En outre, affirmer qu’au même moment je puis vouloir une chose ou une autre, c’est admettre que ces deux volitions sont également indépendantes et que, par conséquent, celle qui prévaudra, n’étant en rien nécessitée, constituera un commencement de processus actif. Quel que soit donc (désir ou autre) son antécédent, il est, quant à l’entrée en exercice de mon activité volontaire, comme s’il n’existait pas, en ce sens qu’il n’est pas partie intégrante de celle-ci ; c’est par elle-même et d’elle-même qu’elle entre en exercice. En d’autres termes : un acte absolument indépendant, qui, par conséquent ne tient d’aucun autre ce qui le définit, c’est un acte qui n’est pas communiqué. Il contient donc en soi sa détermination, et par là c’est un changement initial dans le monde accidentel, une initiative, comme je l’ai précédemment nommé. Or une pareille variation, affranchie de tout conditionnement, répugne à la raison autant qu’une création ex nihilo. La raison, en effet, est mise en demeure de concevoir le passage du repos au mouvement sans que les conditions du repos soient préalablement modifiées ; ce qui est contraire à l’axiome de causalité tel qu’il s’impose à l’esprit humain pour l’explication du processus universel.

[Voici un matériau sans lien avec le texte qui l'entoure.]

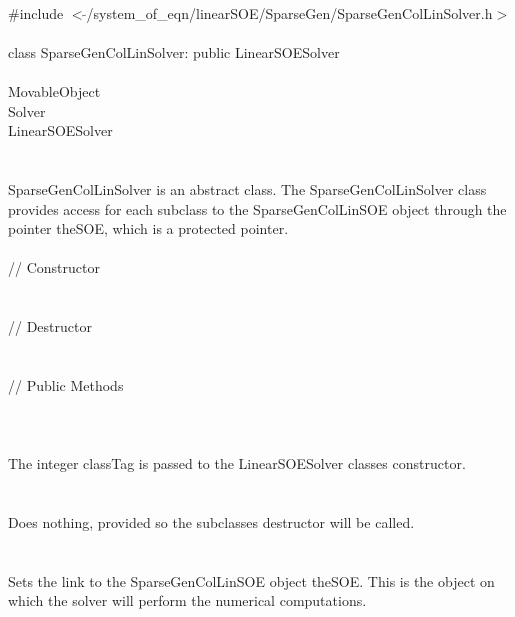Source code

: 
   \\
\indent \#include $<\tilde{ }$/system\_of\_eqn/linearSOE/SparseGen/SparseGenColLinSolver.h$>$  \\

  \\
\indent class SparseGenColLinSolver: public LinearSOESolver  \\

 \\
\indent MovableObject \\
\indent\indent  Solver \\
\indent\indent\indent LinearSOESolver \\
\indent\indent\indent{} \\

  \\
\indent SparseGenColLinSolver is an abstract class.  The SparseGenColLinSolver
class provides access for each subclass to the SparseGenColLinSOE object
through the pointer \p theSOE, which is a protected pointer. \\

  \\
\indent\indent // Constructor \\
\indent{}  \\ \\
\indent\indent // Destructor \\
\indent{}\\  \\
\indent\indent // Public Methods \\
\indent{} \\

  \\
  \\
The integer \p classTag is passed to the LinearSOESolver classes
constructor. \\ 

 \\
\\ 
Does nothing, provided so the subclasses destructor will be called. \\

  \\
 \\
Sets the link to the SparseGenColLinSOE object \p theSOE. This is the
object on which the solver will perform the numerical computations. \\




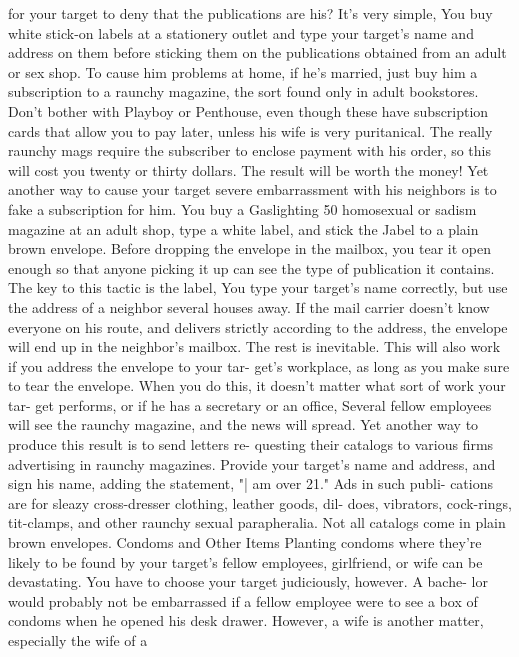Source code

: \documentclass{book}
\begin{document}
for your target to deny that the publications are his? It's very 
simple, You buy white stick-on labels at a stationery outlet and 
type your target's name and address on them before sticking 
them on the publications obtained from an adult or sex shop. 
To cause him problems at home, if he's married, just buy 
him a subscription to a raunchy magazine, the sort found only 
in adult bookstores. Don't bother with Playboy or Penthouse, 
even though these have subscription cards that allow you to pay 
later, unless his wife is very puritanical. The really raunchy 
mags require the subscriber to enclose payment with his order, 
so this will cost you twenty or thirty dollars. The result will be 
worth the money! 
Yet another way to cause your target severe embarrassment 
with his neighbors is to fake a subscription for him. You buy a  Gaslighting 
50 
homosexual or sadism magazine at an adult shop, type a white 
label, and stick the Jabel to a plain brown envelope. Before 
dropping the envelope in the mailbox, you tear it open enough 
so that anyone picking it up can see the type of publication it 
contains. 
The key to this tactic is the label, You type your target's 
name correctly, but use the address of a neighbor several houses 
away. If the mail carrier doesn't know everyone on his route, 
and delivers strictly according to the address, the envelope will 
end up in the neighbor's mailbox. The rest is inevitable. 
This will also work if you address the envelope to your tar- 
get's workplace, as long as you make sure to tear the envelope. 
When you do this, it doesn't matter what sort of work your tar- 
get performs, or if he has a secretary or an office, Several fellow 
employees will see the raunchy magazine, and the news will 
spread. 
Yet another way to produce this result is to send letters re- 
questing their catalogs to various firms advertising in raunchy 
magazines. Provide your target's name and address, and sign his 
name, adding the statement, "| am over 21." Ads in such publi- 
cations are for sleazy cross-dresser clothing, leather goods, dil- 
does, vibrators, cock-rings, tit-clamps, and other raunchy sexual 
parapheralia. Not all catalogs come in plain brown envelopes. 
Condoms and Other Items 
Planting condoms where they're likely to be found by your 
target's fellow employees, girlfriend, or wife can be devastating. 
You have to choose your target judiciously, however. A bache- 
lor would probably not be embarrassed if a fellow employee 
were to see a box of condoms when he opened his desk drawer. 
However, a wife is another matter, especially the wife of a 
\end{document}
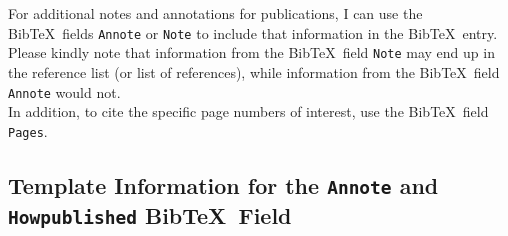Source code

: \documentclass[letter,12pt]{article}
\begin{document}
For additional notes and annotations for publications, I can use the {\sc Bib}\TeX\ fields {\tt Annote} or {\tt Note} to include that information in the {\sc Bib}\TeX\ entry. Please kindly note that information from the {\sc Bib}\TeX\ field {\tt Note} may end up in the reference list (or list of references), while information from the {\sc Bib}\TeX\ field {\tt Annote} would not. \\

In addition, to cite the specific page numbers of interest, use the {\sc Bib}\TeX\ field {\tt Pages}.









\subsection{Template Information for the {\tt Annote} and {\tt Howpublished} {\sc Bib}\TeX\ Field}
\label{ssec:TemplateInformationForTheAnnoteBibTeXField}
\end{document}
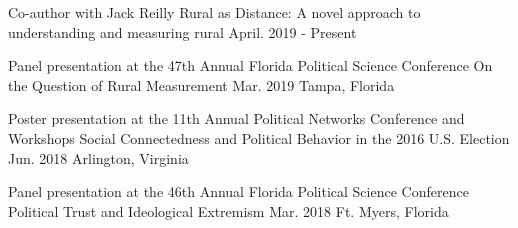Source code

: 

\begin{cventries}



\cventry
  {Co-author with Jack Reilly} %
  {Rural as Distance: A novel approach to understanding and measuring rural} %
  {April. 2019 - Present} %
  {} %
  {}

\vspace{-.25cm}
\cventry
  {Panel presentation at the 47th Annual Florida Political Science Conference} %
  {On the Question of Rural Measurement} %
  {Mar. 2019} %
  {Tampa, Florida} %
  {}

\vspace{-.25cm}
\cventry
  {Poster presentation at the 11th Annual Political Networks Conference and Workshops} %
  {Social Connectedness and Political Behavior in the 2016 U.S. Election} %
  {Jun. 2018} %
  {Arlington, Virginia} %
  {}

\vspace{-.25cm}
\cventry
  {Panel presentation at the 46th Annual Florida Political Science Conference} %
  {Political Trust and Ideological Extremism} %
  {Mar. 2018} %
  {Ft. Myers, Florida} %
  {}

\vspace{-.25cm}


\end{cventries}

Kant, avec la subtile profondeur d’analyse qui caractérise son génie, a mis en évidence l’antinomie qu’implique le concept du libre arbitre dans la Critique de la Raison pure[1]. Je rappelle au lecteur le passage de cet ouvrage où il expose cette antinomie, qui est la troisième des quatre relevées par lui :

« Troisième conflit des idées transcendentales.

Thèse.

La causalité selon les lois de la nature n’est pas la seule dont puissent être dérivés tous les phénomènes du monde. Il est encore nécessaire d’admettre une causalité libre pour l’explication de ces phénomènes.

  1. Critigue de la raison pure, par Emmanuel Kant, p. 400. Traduction A. Tremesaygues et B. Pacaud, licenciés ès lettres, chez Félix Alcan, Paris.